To conclude, our data reveal representational biases across the ventral visual stream that follow a change from chromatic signals that closely match the retinal input to those representing an object's surface color. Our finding that activity in V2 signals both chromatic information with respect to the retina and chromatic information with respect to the object supports suggestions that area V2 assists in figure-ground segmentation and the binding of color to object surfaces (Grossberg and Mingolla 1985; Nakayama and Shimojo 1992; Humphreys et al. 2000; Von der Heydt and Pierson 2006; Hung et al. 2007; Bartels 2009).
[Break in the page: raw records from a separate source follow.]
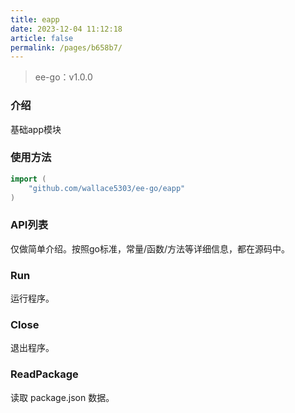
 ```yaml
---
title: eapp
date: 2023-12-04 11:12:18
article: false
permalink: /pages/b658b7/
---
```


> ee-go：v1.0.0

###  介绍
基础app模块

###  使用方法
```go
import (
	"github.com/wallace5303/ee-go/eapp"
)
```
###  API列表
仅做简单介绍。按照go标准，常量/函数/方法等详细信息，都在源码中。

###  Run
运行程序。

###  Close
退出程序。

###  ReadPackage
读取 package.json 数据。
We did not see surface color representations in V1 (Komatsu et al. 2000; Sasaki and Watanabe 2004; Meng et al. 2005), but our findings are consistent with the emerging view that early levels of visual processing not only signal changes in wavelength at the retina but play an important role in transforming these signals to represent color as a surface property of an object (Zhou et al. 2000; Shapley and Hawken 2002; Wachtler et al. 2003; Hurlbert and Wolf 2004; Roe et al. 2005; Hung et al. 2007).
This work was supported by an Australian Research Council (ARC) Discovery Project grant awarded to A.N.R. (DP0984494) and an ARC Fellowship awarded to M.A.W. (DP0984919).
We thank Erin Goddard, Johannes Stelzer, and Ciaran Baranasooriya for their helpful comments on this manuscript. Conflict of Interest: None declared.